(Source data)
☆ ☆ ☆
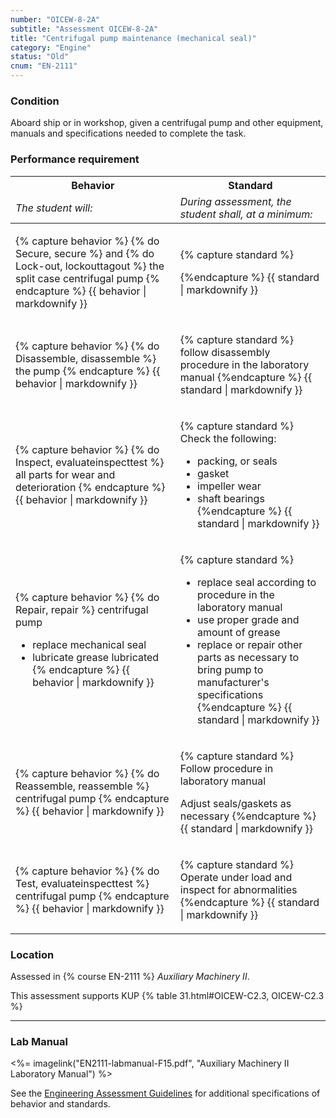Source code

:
 ```yaml
---
number: "OICEW-8-2A"
subtitle: "Assessment OICEW-8-2A"
title: "Centrifugal pump maintenance (mechanical seal)"
category: "Engine"
status: "Old"
cnum: "EN-2111"
---
```

### Condition

Aboard ship or in workshop, given a centrifugal pump and other equipment, manuals and specifications needed to complete the task.

### Performance requirement 

<table width='100%' class='Guidelines'>
 <thead>
 <tr>
     <th class='thirty'>Behavior</th>
     <th class='seventy'>Standard</th>
 </tr>
 <tr>
     <td><em>The student will:</em></td>
     <td><em>During assessment, the student shall, at a minimum:</em></td>
 </tr>
 </thead>
 <tbody>
 

<tr><td>

{% capture behavior %}
{% do Secure, secure %} and {% do Lock-out, lockouttagout %} the split case centrifugal pump
{% endcapture %}
{{ behavior | markdownify }}

</td><td>

{% capture standard %}

{%endcapture %}
{{ standard | markdownify }}

</td></tr>



<tr><td>

{% capture behavior %}
{% do Disassemble, disassemble %} the pump
{% endcapture %}
{{ behavior | markdownify }}

</td><td>

{% capture standard %}
follow disassembly procedure in the laboratory manual
{%endcapture %}
{{ standard | markdownify }}

</td></tr>



<tr><td>

{% capture behavior %}
{% do Inspect, evaluateinspecttest %} all parts for wear and deterioration
{% endcapture %}
{{ behavior | markdownify }}

</td><td>

{% capture standard %}
Check the following:

  * packing, or seals
  * gasket
  * impeller wear
  * shaft bearings
{%endcapture %}
{{ standard | markdownify }}

</td></tr>



<tr><td>

{% capture behavior %}
{% do Repair, repair %} centrifugal pump

* replace mechanical seal 
* lubricate grease lubricated
{% endcapture %}
{{ behavior | markdownify }}

</td><td>

{% capture standard %}
* replace seal according to procedure in the laboratory manual
* use proper grade and amount of grease 
* replace or repair other parts as necessary to bring pump to manufacturer's specifications
{%endcapture %}
{{ standard | markdownify }}

</td></tr>



<tr><td>

{% capture behavior %}
{% do Reassemble, reassemble %} centrifugal pump
{% endcapture %}
{{ behavior | markdownify }}

</td><td>

{% capture standard %}
Follow procedure in laboratory manual

Adjust seals/gaskets as necessary
{%endcapture %}
{{ standard | markdownify }}

</td></tr>



<tr><td>

{% capture behavior %}
{% do Test, evaluateinspecttest %} centrifugal pump
{% endcapture %}
{{ behavior | markdownify }}

</td><td>

{% capture standard %}
Operate under load and inspect for abnormalities
{%endcapture %}
{{ standard | markdownify }}

</td></tr>



 </tbody>
 </table>

### Location

Assessed in  {% course  EN-2111 %}  *Auxiliary Machinery II*.

This assessment supports KUP {% table 31.html#OICEW-C2.3, OICEW-C2.3 %}

***

### Lab Manual

<%= imagelink("EN2111-labmanual-F15.pdf", "Auxiliary Machinery II Laboratory Manual") %>

See the [Engineering Assessment Guidelines](guidelines) for additional specifications of behavior and standards.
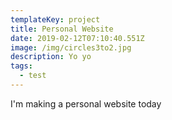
 ```yaml
---
templateKey: project
title: Personal Website
date: 2019-02-12T07:10:40.551Z
image: /img/circles3to2.jpg
description: Yo yo
tags:
  - test
---
```

I'm making a personal website today
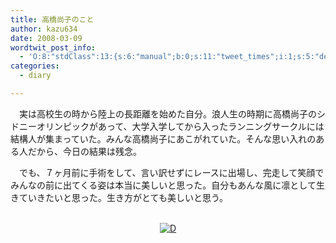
 ```yaml
---
title: 高橋尚子のこと
author: kazu634
date: 2008-03-09
wordtwit_post_info:
  - 'O:8:"stdClass":13:{s:6:"manual";b:0;s:11:"tweet_times";i:1;s:5:"delay";i:0;s:7:"enabled";i:1;s:10:"separation";s:2:"60";s:7:"version";s:3:"3.7";s:14:"tweet_template";b:0;s:6:"status";i:2;s:6:"result";a:0:{}s:13:"tweet_counter";i:2;s:13:"tweet_log_ids";a:1:{i:0;i:3801;}s:9:"hash_tags";a:0:{}s:8:"accounts";a:1:{i:0;s:7:"kazu634";}}'
categories:
  - diary

---
```

<div class="section">
<p>
    　実は高校生の時から陸上の長距離を始めた自分。浪人生の時期に高橋尚子のシドニーオリンピックがあって、大学入学してから入ったランニングサークルには結構人が集まっていた。みんな高橋尚子にあこがれていた。そんな思い入れのある人だから、今日の結果は残念。
</p>
  
<p>
    　でも、７ヶ月前に手術をして、言い訳せずにレースに出場し、完走して笑顔でみんなの前に出てくる姿は本当に美しいと思った。自分もあんな風に凛として生きていきたいと思った。生き方がとても美しいと思う。
</p>
  
<p>
<center>
<br /> <a href="http://d.hatena.ne.jp/video/youtube/fP5lORIZ1i8" onclick="__gaTracker('send', 'event', 'outbound-article', 'http://d.hatena.ne.jp/video/youtube/fP5lORIZ1i8', '');" alt="この動画を含む日記"><img src="http://d.hatena.ne.jp/images/d_entry.gif" alt="D" border="0" style="vertical-align: bottom;" title="この動画を含む日記" /></a>
</center>
</p>
</div>
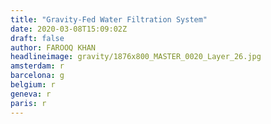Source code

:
 ```yaml
---
title: "Gravity-Fed Water Filtration System"
date: 2020-03-08T15:09:02Z
draft: false
author: FAROOQ KHAN
headlineimage: gravity/1876x800_MASTER_0020_Layer_26.jpg
amsterdam: r
barcelona: g
belgium: r
geneva: r
paris: r
---
```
☆ ☆ ☆
YOUR INSTRUCTIONS: Since only the text is wanted, repeat all the records above exactly and omit the pictures.

WRITTEN REPLY:
Source code

:
 ```yaml
---
number: "OICEW-8-2A"
subtitle: "Assessment OICEW-8-2A"
title: "Centrifugal pump maintenance (mechanical seal)"
category: "Engine"
status: "Old"
cnum: "EN-2111"
---
```

### Condition

Aboard ship or in workshop, given a centrifugal pump and other equipment, manuals and specifications needed to complete the task.

### Performance requirement 

<table width='100%' class='Guidelines'>
 <thead>
 <tr>
     <th class='thirty'>Behavior</th>
     <th class='seventy'>Standard</th>
 </tr>
 <tr>
     <td><em>The student will:</em></td>
     <td><em>During assessment, the student shall, at a minimum:</em></td>
 </tr>
 </thead>
 <tbody>
 

<tr><td>

{% capture behavior %}
{% do Secure, secure %} and {% do Lock-out, lockouttagout %} the split case centrifugal pump
{% endcapture %}
{{ behavior | markdownify }}

</td><td>

{% capture standard %}

{%endcapture %}
{{ standard | markdownify }}

</td></tr>



<tr><td>

{% capture behavior %}
{% do Disassemble, disassemble %} the pump
{% endcapture %}
{{ behavior | markdownify }}

</td><td>

{% capture standard %}
follow disassembly procedure in the laboratory manual
{%endcapture %}
{{ standard | markdownify }}

</td></tr>



<tr><td>

{% capture behavior %}
{% do Inspect, evaluateinspecttest %} all parts for wear and deterioration
{% endcapture %}
{{ behavior | markdownify }}

</td><td>

{% capture standard %}
Check the following:

  * packing, or seals
  * gasket
  * impeller wear
  * shaft bearings
{%endcapture %}
{{ standard | markdownify }}

</td></tr>



<tr><td>

{% capture behavior %}
{% do Repair, repair %} centrifugal pump

* replace mechanical seal 
* lubricate grease lubricated
{% endcapture %}
{{ behavior | markdownify }}

</td><td>

{% capture standard %}
* replace seal according to procedure in the laboratory manual
* use proper grade and amount of grease 
* replace or repair other parts as necessary to bring pump to manufacturer's specifications
{%endcapture %}
{{ standard | markdownify }}

</td></tr>



<tr><td>

{% capture behavior %}
{% do Reassemble, reassemble %} centrifugal pump
{% endcapture %}
{{ behavior | markdownify }}

</td><td>

{% capture standard %}
Follow procedure in laboratory manual

Adjust seals/gaskets as necessary
{%endcapture %}
{{ standard | markdownify }}

</td></tr>



<tr><td>

{% capture behavior %}
{% do Test, evaluateinspecttest %} centrifugal pump
{% endcapture %}
{{ behavior | markdownify }}

</td><td>

{% capture standard %}
Operate under load and inspect for abnormalities
{%endcapture %}
{{ standard | markdownify }}

</td></tr>



 </tbody>
 </table>

### Location

Assessed in  {% course  EN-2111 %}  *Auxiliary Machinery II*.

This assessment supports KUP {% table 31.html#OICEW-C2.3, OICEW-C2.3 %}

***

### Lab Manual

<%= imagelink("EN2111-labmanual-F15.pdf", "Auxiliary Machinery II Laboratory Manual") %>

See the [Engineering Assessment Guidelines](guidelines) for additional specifications of behavior and standards.
 ```yaml
---
templateKey: project
title: Personal Website
date: 2019-02-12T07:10:40.551Z
image: /img/circles3to2.jpg
description: Yo yo
tags:
  - test
---
```

I'm making a personal website today
 ```yaml
---
title: 高橋尚子のこと
author: kazu634
date: 2008-03-09
wordtwit_post_info:
  - 'O:8:"stdClass":13:{s:6:"manual";b:0;s:11:"tweet_times";i:1;s:5:"delay";i:0;s:7:"enabled";i:1;s:10:"separation";s:2:"60";s:7:"version";s:3:"3.7";s:14:"tweet_template";b:0;s:6:"status";i:2;s:6:"result";a:0:{}s:13:"tweet_counter";i:2;s:13:"tweet_log_ids";a:1:{i:0;i:3801;}s:9:"hash_tags";a:0:{}s:8:"accounts";a:1:{i:0;s:7:"kazu634";}}'
categories:
  - diary

---
```

<div class="section">
<p>
    　実は高校生の時から陸上の長距離を始めた自分。浪人生の時期に高橋尚子のシドニーオリンピックがあって、大学入学してから入ったランニングサークルには結構人が集まっていた。みんな高橋尚子にあこがれていた。そんな思い入れのある人だから、今日の結果は残念。
</p>
  
<p>
    　でも、７ヶ月前に手術をして、言い訳せずにレースに出場し、完走して笑顔でみんなの前に出てくる姿は本当に美しいと思った。自分もあんな風に凛として生きていきたいと思った。生き方がとても美しいと思う。
</p>
  
<p>
<center>
<br /> <a href="http://d.hatena.ne.jp/video/youtube/fP5lORIZ1i8" onclick="__gaTracker('send', 'event', 'outbound-article', 'http://d.hatena.ne.jp/video/youtube/fP5lORIZ1i8', '');" alt="この動画を含む日記"><img src="http://d.hatena.ne.jp/images/d_entry.gif" alt="D" border="0" style="vertical-align: bottom;" title="この動画を含む日記" /></a>
</center>
</p>
</div>
Source code

:
 ```yaml
---
title: "Gravity-Fed Water Filtration System"
date: 2020-03-08T15:09:02Z
draft: false
author: FAROOQ KHAN
headlineimage: gravity/1876x800_MASTER_0020_Layer_26.jpg
amsterdam: r
barcelona: g
belgium: r
geneva: r
paris: r
---
```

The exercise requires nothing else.